After the fall of Iran, Pakistan became America’s vital staging post for covert intervention in the Indian sub-continent and the pivotal point for clandestine military assistance to the Afghan rebels – still the largest per-capita financial commitment in the CIA budget. In Zia, the US found an enthusiastic partner in the bid to arm and support the most reactionary Islamic factions in the mojahedin. Pakistan’s strategic importance for covert operations increased in the early 1980s as India began taking a harder line against CIA operations within its borders. Not only did Hindu India view with disquiet the massive military and political assistance given to its religious and nuclear rival Pakistan and the Islamic mojahedin, its domestic politics was rocked by scandals of bribes and manipulation by foreign agencies. This disquiet was reflected by the expulsion between 1982 and 1985 of 11 American ‘diplomats’ from the embassy in Delhi and the consulate in Madras. (1)
With Pakistan as America’s only unquestioning ally in the region, the death of Zia alone would have enormously complicated the Afghan supply operation. But accompanying the President on the flight were American ambassador Arnold L. Raphael (senior political officer at the Islamabad embassy at the time of Zia’s coup in 1977), US military liaison officer General Herbert Wassom, and most of the inner circle of Army officers who formed the effective government under Zia. Lt. General Mian Mohamed Afzaal, Army Chief of General Staff and favoured candidate to take over as supreme commander of the armed forces, died in the crash, as did General Akhtar Abdur Rehman, chairman of the Joint Chiefs of Staff and overall head of the Pakistani channel for arms to the mojahedin. Rehman had used his position to divert considerable quantities of American covert assistance to the black market, much of it finding its way into the hands of the heroin hierarchy which has a formidable grip on Pakistani domestic politics. Even Andrew Eiva of the right-wing Federation for American Action on Afghanistan estimates that some 70% of US arms goes astray. (2)
But the damage to the Afghan supply line may go further than just those killed in the crash. If the joint American/Pakistan inquiry blames sabotage or a lack of security for the crash, Lt. Gen. Ahmad Gul will almost certainly have to step down as head of the powerful Inter Services Intelligence organisation, ISI. As head of ISI, Gul is the key figure involved in the training and equipping of the mojahedin based around Peshawar, and is their main military adviser. Together with the late Generals Afzaal and Rehman, Gul has been one of the strongest supporters of Zia’s hardline policy of direct military assistance to the more radical Islamic fundamentalist rebel groups fighting the government of Najibullah (himself a former head of the Afghan secret police). In the political hiatus caused by the crash, Gul’s removal would cripple the Afghan supply operation. (3)

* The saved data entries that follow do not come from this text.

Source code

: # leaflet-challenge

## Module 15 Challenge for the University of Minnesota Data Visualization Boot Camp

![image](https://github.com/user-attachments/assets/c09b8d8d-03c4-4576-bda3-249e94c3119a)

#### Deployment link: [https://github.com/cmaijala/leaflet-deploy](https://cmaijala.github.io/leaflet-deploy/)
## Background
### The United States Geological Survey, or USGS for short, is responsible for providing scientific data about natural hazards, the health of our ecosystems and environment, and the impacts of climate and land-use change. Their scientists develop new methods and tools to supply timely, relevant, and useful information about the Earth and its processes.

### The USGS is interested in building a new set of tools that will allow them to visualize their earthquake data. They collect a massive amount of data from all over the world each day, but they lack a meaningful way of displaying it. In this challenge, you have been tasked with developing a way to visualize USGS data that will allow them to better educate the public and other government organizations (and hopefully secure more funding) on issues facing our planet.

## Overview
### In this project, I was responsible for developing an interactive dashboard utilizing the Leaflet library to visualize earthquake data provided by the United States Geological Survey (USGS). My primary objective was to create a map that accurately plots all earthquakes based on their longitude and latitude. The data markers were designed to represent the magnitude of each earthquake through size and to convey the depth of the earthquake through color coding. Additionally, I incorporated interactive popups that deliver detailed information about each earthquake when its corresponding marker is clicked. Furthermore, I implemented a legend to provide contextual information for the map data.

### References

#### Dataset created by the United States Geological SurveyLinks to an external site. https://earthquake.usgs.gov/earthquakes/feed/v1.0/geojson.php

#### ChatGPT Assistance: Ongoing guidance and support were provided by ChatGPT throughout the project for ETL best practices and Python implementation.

Perhaps because of this, the Americans are making every effort to dispel suspicions of sabotage. But the Pakistani authorities are in no doubt: the new President Ghulam Ishaq Khan has spoken of the enemy penetrating into the very heart of the nation. The two main candidates for a sabotage operation must be RAW – the Research and Analysis Wing, India’s overseas intelligence agency – and KHAD, the Afghan secret service.
The Indians would have reason enough to gun for Zia: in his Independence Day broadcast Rajiv Gandhi gave a public warning that India would not tolerate continuing Pakistani support for Sikh separatists in the neighbouring Punjab province in India. The Pakistani ISI has set up training camps in the Peshawar area to train and arm the Sikhs who call for an autonomous state of Khalistan. The Sikh separatists have been a constant thorn in the flesh of the Indian government. Continuing unrest centred around the Golden Temple in Amritsar, the Sikh holy place, has destabilized India’s volatile political climate (4), and Gandhi himself is at risk. Former Premier Indira Gandhi was assassinated in 1984 by Sikh members of her bodyguard, and two Sikhs were jailed at Birmingham Crown Court in 1986 for plotting to kill Rajiv Gandhi during a state visit to Britain. (5).
Sikh separatists also joined the mojahedin in attending the WACL 11th annual conference in Luxembourg in 1986, during which General Singlaub announced that the WACL representative in India, Rama Swarup, had been arrested on espionage charges. (6) It was later established that Swarup had passed 48,000 rupees from American sources to one of the defence attorneys in the Indira Gandhi assassination trial, and then flew to Geneva where he met Felix Ermacore, UN Human Rights committee member responsible for Afghanistan. Ermacore, an Austrian Member of Parliament, has extensive links to Nicaraguan Contra propaganda groups and right-wing organisations such as IGFM (right-wing rival to Amnesty International) and the Internationale des Widerstands (Resistance International), bringing together anti-communist ‘freedom fighters’. Following Swarup’s return from Geneva, the defence in the Gandhi assassination trial abruptly changed strategy and tried to depoliticize the case by passing the assassination off as the result of a family quarrel. This manoeuvre, no doubt aimed at concealing the extent of foreign manipulation in Indian domestic affairs, failed when Swarup was later arrested. (7)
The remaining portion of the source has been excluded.